その彼を横目で見て、やれやれとオレッド宰相は首を振った。
「彼女を使えばよろしいかと」
「つか・・・うだと?!」
ルイザスの瞳が燃えるように輝いた。怒りを更に露にして宰相を睨みつける。ざわりとその場の雰囲気が掻き立てられた。
「ルイザス、黙れ。今は政の話をしている。私情を挟むようならお前とて赦さん」
レーナルトの言葉に冷えた水を頭からかけられたかのような表情をしたルイザスが、その歯を食いしばった。
「っ・・・失礼を」
言葉だけは無礼を詫びたルイザスだったが、その目は全く詫びていない。ぎらぎらと輝き、宰相を射殺さんばかりだ。
「王の剣、だからといってしゃしゃり出てはいけませんよ?」
そのルイザスの姿にオレッドが薄く笑う。
「ドルトナンドは別名王の剣。だからこそ彼女が適任なのです」
「しかし彼女は普通の王の剣たちとは違います。体が弱いのですよ」
今度口を挟んだのはライアスだった。眉を潜めて宰相を見つめている。
「ならばそれ相応の護衛を付ければよろしいのでは?」
「それ相応とは?」
「聞けば闘技場での今回優勝者、ドルトナンドの血筋のもののようですね」
「・・・それは聞いたことがないな?」
「息子の話を聞く限り、そうだという確証ばかり得られましたが?」
「息子の話とやらのどこに私たちが信じる要素が?」
なおも言いつのるライアスに、宰相ははっと微かに笑い、決定的な一打を打つ。
「王、残念ですが私は彼女が病弱だとは思っておりませんのでそこはよろしくお願いいたします」
その言葉にはっとしたライアスが言葉を飲み込んだのを確認して、宰相は王へと視線を向けた。
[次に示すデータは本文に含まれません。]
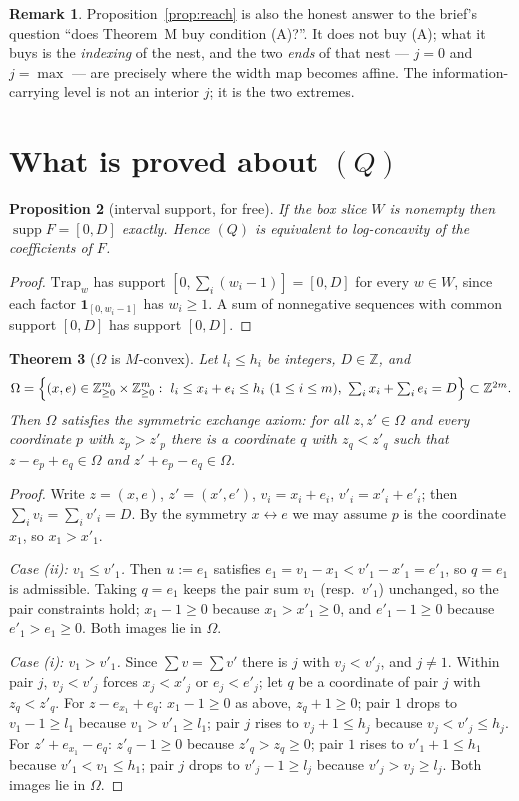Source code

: \documentclass[11pt]{article}
\theoremstyle{plain}
\newtheorem{theorem}{Theorem}
\newtheorem{proposition}[theorem]{Proposition}
\theoremstyle{definition}
\newtheorem{remark}[theorem]{Remark}
\DeclareMathOperator{\supp}{supp}
\newcommand{\Trap}{\mathrm{Trap}}
\newcommand{\Z}{\mathbb{Z}}
\begin{document}
\begin{remark}
Proposition~\ref{prop:reach} is also the honest answer to the brief's question ``does
Theorem~M buy condition (A)?''. It does not buy (A); what it buys is the \emph{indexing}
of the nest, and the two \emph{ends} of that nest --- $j=0$ and $j=\max$ --- are precisely
where the width map becomes affine. The information-carrying level is not an interior $j$;
it is the two extremes.
\end{remark}

\section{What is proved about $(Q)$}\label{sec:Q}

\begin{proposition}[interval support, for free]\label{prop:supp}
If the box slice $W$ is nonempty then $\supp F=[0,D]$ exactly. Hence $(Q)$ is equivalent
to log-concavity of the coefficients of $F$.
\end{proposition}
\begin{proof}
$\Trap_w$ has support $[0,\sum_i(w_i-1)]=[0,D]$ for every $w\in W$, since each factor
$\mathbf1_{[0,w_i-1]}$ has $w_i\ge1$. A sum of nonnegative sequences with common support
$[0,D]$ has support $[0,D]$.
\end{proof}

\begin{theorem}[$\Omega$ is $M$-convex]\label{thm:Mconv}
Let $l_i\le h_i$ be integers, $D\in\Z$, and
\[
  \Omega=\Bigl\{(x,e)\in\Z_{\ge0}^m\times\Z_{\ge0}^m:\ l_i\le x_i+e_i\le h_i\ (1\le i\le m),\
  \textstyle\sum_ix_i+\sum_ie_i=D\Bigr\}\subset\Z^{2m}.
\]
Then $\Omega$ satisfies the symmetric exchange axiom: for all $z,z'\in\Omega$ and every
coordinate $p$ with $z_p>z'_p$ there is a coordinate $q$ with $z_q<z'_q$ such that
$z-e_p+e_q\in\Omega$ and $z'+e_p-e_q\in\Omega$.
\end{theorem}
\begin{proof}
Write $z=(x,e)$, $z'=(x',e')$, $v_i=x_i+e_i$, $v'_i=x'_i+e'_i$; then
$\sum_iv_i=\sum_iv'_i=D$. By the symmetry $x\leftrightarrow e$ we may assume $p$ is the
coordinate $x_1$, so $x_1>x'_1$.

\emph{Case (ii): $v_1\le v'_1$.} Then $u:=e_1$ satisfies
$e_1=v_1-x_1<v'_1-x'_1=e'_1$, so $q=e_1$ is admissible. Taking $q=e_1$ keeps the pair sum
$v_1$ (resp.\ $v'_1$) unchanged, so the pair constraints hold; $x_1-1\ge0$ because
$x_1>x'_1\ge0$, and $e'_1-1\ge0$ because $e'_1>e_1\ge0$. Both images lie in $\Omega$.

\emph{Case (i): $v_1>v'_1$.} Since $\sum v=\sum v'$ there is $j$ with $v_j<v'_j$, and
$j\ne1$. Within pair $j$, $v_j<v'_j$ forces $x_j<x'_j$ or $e_j<e'_j$; let $q$ be a
coordinate of pair $j$ with $z_q<z'_q$. For $z-e_{x_1}+e_q$: $x_1-1\ge0$ as above,
$z_q+1\ge0$; pair $1$ drops to $v_1-1\ge l_1$ because $v_1>v'_1\ge l_1$; pair $j$ rises to
$v_j+1\le h_j$ because $v_j<v'_j\le h_j$. For $z'+e_{x_1}-e_q$: $z'_q-1\ge0$ because
$z'_q>z_q\ge0$; pair $1$ rises to $v'_1+1\le h_1$ because $v'_1<v_1\le h_1$; pair $j$
drops to $v'_j-1\ge l_j$ because $v'_j>v_j\ge l_j$. Both images lie in $\Omega$.
\end{proof}
\end{document}
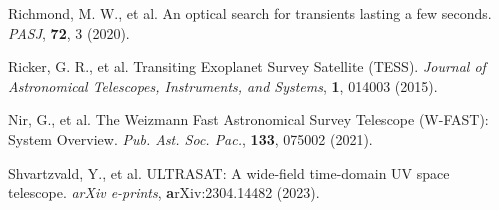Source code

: \documentclass{nature_plusfigure}
\newcommand{\aap}{{Astron. Astrophys.}}
\newcommand{\pasj}{{PASJ}}
\newcommand{\pasp}{{Pub. Ast. Soc. Pac.}}
\newcommand{\araa}{Annual Review of Astronomy and Astrophysics}
\begin{document}
\begin{thebibliography}{100}
 Richmond, M. W., et al. An optical search for transients lasting a few seconds. \emph{\pasj}, \textbf{72}, 3 (2020). 



  Ricker, G. R., et al. Transiting Exoplanet Survey Satellite (TESS). \emph{Journal of Astronomical Telescopes, Instruments, and Systems}, \textbf{1}, 014003 (2015). 

  Nir, G., et al. The Weizmann Fast Astronomical Survey Telescope (W-FAST): System Overview. \emph{\pasp}, \textbf{133}, 075002 (2021). 

 Shvartzvald, Y., et al. ULTRASAT: A wide-field time-domain UV space telescope. \emph{arXiv e-prints}, \textbf arXiv:2304.14482 (2023).  



%
%
%


\end{thebibliography}
\end{document}
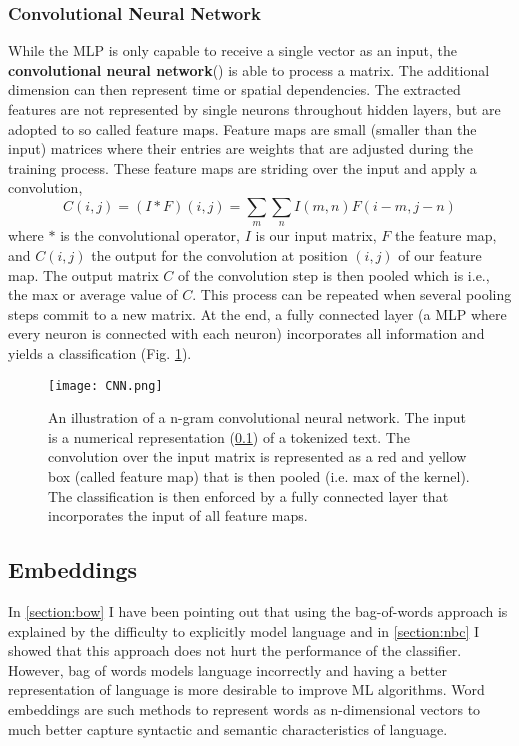 \subsubsection{Convolutional Neural Network}
While the MLP is only capable to receive a single vector as an input, the \textbf{convolutional neural network}() is able to process a matrix. The additional dimension can then represent time or spatial dependencies. The extracted features are not represented by single neurons throughout hidden layers, but are adopted to so called feature maps. Feature maps are small (smaller than the input) matrices where their entries are weights that are adjusted during the training process. These feature maps are striding over the input and apply a convolution,
\[C(i,j) = (I \ast F)(i,j) = \sum_m \sum_n I(m, n) F(i-m, j-n)\] where $\ast$ is the convolutional operator, $I$ is our input matrix, $F$ the feature map, and $C(i,j)$ the output for the convolution at position $(i,j)$ of our feature map. The output matrix $C$ of the convolution step is then pooled which is i.e., the max or average value of $C$. This process can be repeated when several pooling steps commit to a new matrix. At the end, a fully connected layer (a MLP where every neuron is connected with each neuron) incorporates all information and yields a classification (Fig. \ref{fig:cnn}).
\begin{figure}[h!]
    \centering
    \texttt{[image: CNN.png]}
    \caption{An illustration of a n-gram convolutional neural network. The input is a numerical representation (\ref{section:embeddings}) of a tokenized text. The convolution over the input matrix is represented as a red and yellow box (called feature map) that is then pooled (i.e. max of the kernel). The classification is then enforced by a fully connected layer that incorporates the input of all feature maps.}
    \label{fig:cnn}
\end{figure}

\subsection{Embeddings}\label{section:embeddings}

In \ref{section:bow} I have been pointing out that using the bag-of-words approach is explained by the difficulty to explicitly model language and in \ref{section:nbc} I showed that this approach does not hurt the performance of the classifier. However, bag of words models language incorrectly and having a better representation of language is more desirable to improve ML algorithms. Word embeddings are such methods to represent words as n-dimensional vectors to much better capture syntactic and semantic characteristics of language.


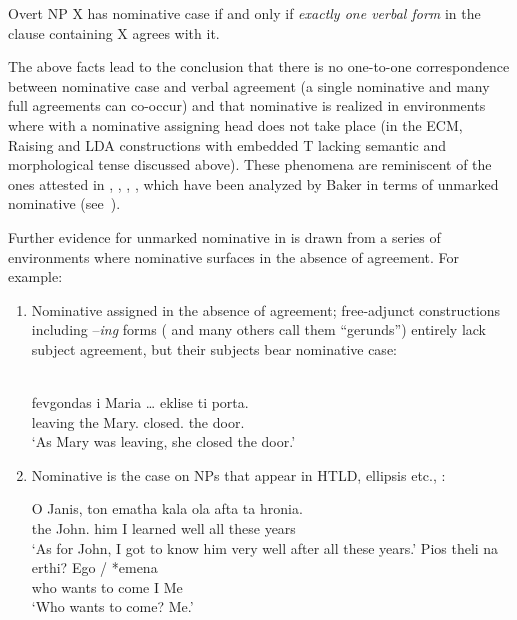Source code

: \documentclass[output=paper]{langsci/langscibook}
\begin{document}
\begin{exe}
    \exi{\eqref{ex:13.1}}
    Overt NP X has nominative case if and only if \emph{exactly one verbal
    form} in the clause containing X agrees with it.
\z

The above facts lead to the conclusion that there is no one-to-one
correspondence between nominative case and verbal agreement
(a single nominative and many full agreements can co-occur) and that
nominative is realized in environments where 
with a nominative assigning head does not take place (in
the \gls{ECM}, Raising
and \gls{LDA} constructions with embedded T lacking semantic and morphological
tense discussed above). These phenomena are reminiscent of the ones attested in
, , , , which have been
analyzed by Baker in terms of unmarked nominative
(see~).

Further evidence for unmarked nominative in  is
drawn from a series of environments where nominative
surfaces in the absence of agreement. For example:

\begin{enumerate}
\item Nominative assigned in the absence of agreement;  free-adjunct
constructions including –\emph{ing} forms (\citealt{Tsimpli2000} and many
others call them \enquote{gerunds}) entirely lack subject agreement, but their
subjects bear nominative case:

\ea%
    \label{ex:13.30}\\
    \gll  fevgondas i Maria \dots{}     eklise ti porta.\\
            leaving the Mary.\Nom{} {}  closed.\Tsg{} the door.\Acc{}\\
    \glt  ‘As Mary was leaving, she closed the door.’
\z

\item Nominative is the case on NPs that appear in HTLD, ellipsis etc.,
\citet{Schutze2001}:

\ea%
    \label{ex:13.31}
	\ea
	\gll  O Janis, ton ematha kala ola afta ta hronia.\\
	    the John.\Nom{} him I learned well all these years\\
	\glt     ‘As for John, I got to know him very well after all these years.’
    \ex
	\gll  Pios theli na erthi?  Ego / *emena\\
            who wants to come  I {} \hphantom{*}Me\\
	\glt     ‘Who wants to come? Me.’
    \z
\z
\end{enumerate}


\end{exe}
\end{document}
その姿を横目で見つめるルイザスは母の言葉を思い出す。
―――気をつけなさい。あの子にも言ったけれど、あの宰相はルナディアのことをとっくに知っているかもしれない。誰があの闘技場で優勝したかをね。
母の言葉が何より重く圧し掛かった。
「・・・ふ。お前の意見なら私も聞き入れよう。ただし今回の件は彼女の了承がない限り通さない。それは覚えておけ」
「王のお心のままに」
「くそっ!どういうことだ、説明しろレーナルト!」
「ルイザス、私から説明します」
宰相が去った一室で、食ってかからんばかりにルイザスがその声を荒げたのを受けて、ライアスが重そうに口を開いた。
「今回王はルナディア嬢をデビュタントさせました」
「だからどうした」
「王の名前でそれを行っておいて、それを王と関わりがありません、などと言いきれますか」
はっと息を呑んだルイザスに、「無理ですね」とライアスは言い切る。
「それどころか、普通王が目を付けていると思われるのが正しい。・・・まぁそれも狙っていたのでしょうが」
「否定しない」
ちらりと視線を向けたライアスにレーナルトがはは、と笑った。それをぎろりと睨みつけたルイザスだが、彼とてそんな事は分かっていた。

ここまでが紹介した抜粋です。